A signed binary integer adder/subtractor, which does arithmetic over
WORD_WIDTH words as a sequence of smaller STEP_WORD_WIDTH operations to
save area and increase operating speed at the price of extra latency.
The main use of this circuit is to avoid CAD problems which can emerge at large integer bit widths (e.g.: 128 bits): the area of added pipeline registers would become quite large, and the CAD tools can fail to retime them completely into the extra-wide adder logic, thus failing to reach a high operating frequency and slowing down the rest of the system. There are notes in the code which point out the critical paths you can expect to see (or not).
Also, if we don't need a result every cycle, regular pipelining is wasteful: it unnecessarily duplicates the input/output data storage, and makes poor use of the adder/subtractor logic (e.g.: the least-significant bits are used once, then sit idle for multiple cycles while the higher bits are computed).
Since the result latency depends on the ratio of WORD_WIDTH to
STEP_WORD_WIDTH and whether that ratio is a whole integer, the inputs are
set with a ready/valid handshake, and can be updated after the output
handshake completes.
Addition/subtraction is selected with add_sub: 0 for an add (A+B), and
1 for a subtract (A-B). This assignment conveniently matches the
convention of sign bits. Note that the overflow bit is only meaningful
for signed numbers.
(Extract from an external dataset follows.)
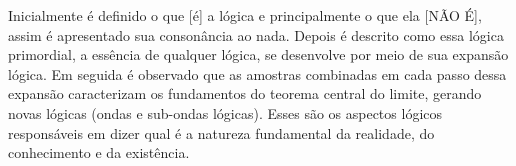 Inicialmente é definido o que [é] a lógica e principalmente o que ela [NÃO É], assim é apresentado sua consonância ao nada. Depois é descrito como essa lógica primordial, a essência de qualquer lógica, se desenvolve por meio de sua expansão lógica. Em seguida é observado que as amostras combinadas em cada passo dessa expansão caracterizam os fundamentos do teorema central do limite, gerando novas lógicas (ondas e sub-ondas lógicas). Esses são os aspectos lógicos responsáveis em dizer qual é a natureza fundamental da realidade, do conhecimento e da existência. 

\bigbreak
For unsigned numbers, use carry_out instead.
`default_nettype none
module Adder_Subtractor_Binary_Multiprecision
#(
parameter WORD_WIDTH = 0,
parameter STEP_WORD_WIDTH = 0
)
(
input wire clock,
input wire clock_enable,
input wire clear,
input wire input_valid,
output reg input_ready,
input wire add_sub, // 0/1 -> A+B/A-B
input wire [WORD_WIDTH-1:0] A,
input wire [WORD_WIDTH-1:0] B,
output reg output_valid,
input wire output_ready,
output wire [WORD_WIDTH-1:0] sum,
output reg carry_out,
output wire [WORD_WIDTH-1:0] carries,
output reg overflow
);
initial begin
input_ready = 1'b1; // Ready after reset.
output_valid = 1'b0;
carry_out = 1'b0;
overflow = 1'b0;
end
`include "word_count_function.vh"
`include "word_pad_function.vh"
`include "clog2_function.vh"
localparam WORD_ZERO = {WORD_WIDTH{1'b0}};
Compute how many STEP_WORD_WIDTH words we will need to hold
a WORD_WIDTH input. The total width may end up larger, but we will
discard the extra bits at the end.
localparam STEP_WORD_COUNT = word_count(WORD_WIDTH, STEP_WORD_WIDTH);
localparam STEP_WORD_WIDTH_TOTAL = STEP_WORD_WIDTH * STEP_WORD_COUNT;
localparam STEP_WORD_ZERO = {STEP_WORD_WIDTH{1'b0}};
localparam STEP_TOTAL_ZERO = {STEP_WORD_WIDTH_TOTAL{1'b0}};
How many pad bits at the end of the last step word? Re-adjust to zero (see Word Pad for why) since we don't construct a pad here, only index to its position in the last step word.
localparam PAD_WIDTH_RAW = word_pad(WORD_WIDTH, STEP_WORD_WIDTH);
localparam PAD_WIDTH = (PAD_WIDTH_RAW == STEP_WORD_WIDTH) ? 0 : PAD_WIDTH_RAW;
We must add a bit of width to the step counter to deal with the special
case where STEP_WORD_WIDTH equals WORD_WIDTH, so the STEP_WORD_COUNT
is 1, and thus the counter would be of width zero, which is impossible.
The overhead is insignificant and grows logarithmically at worst.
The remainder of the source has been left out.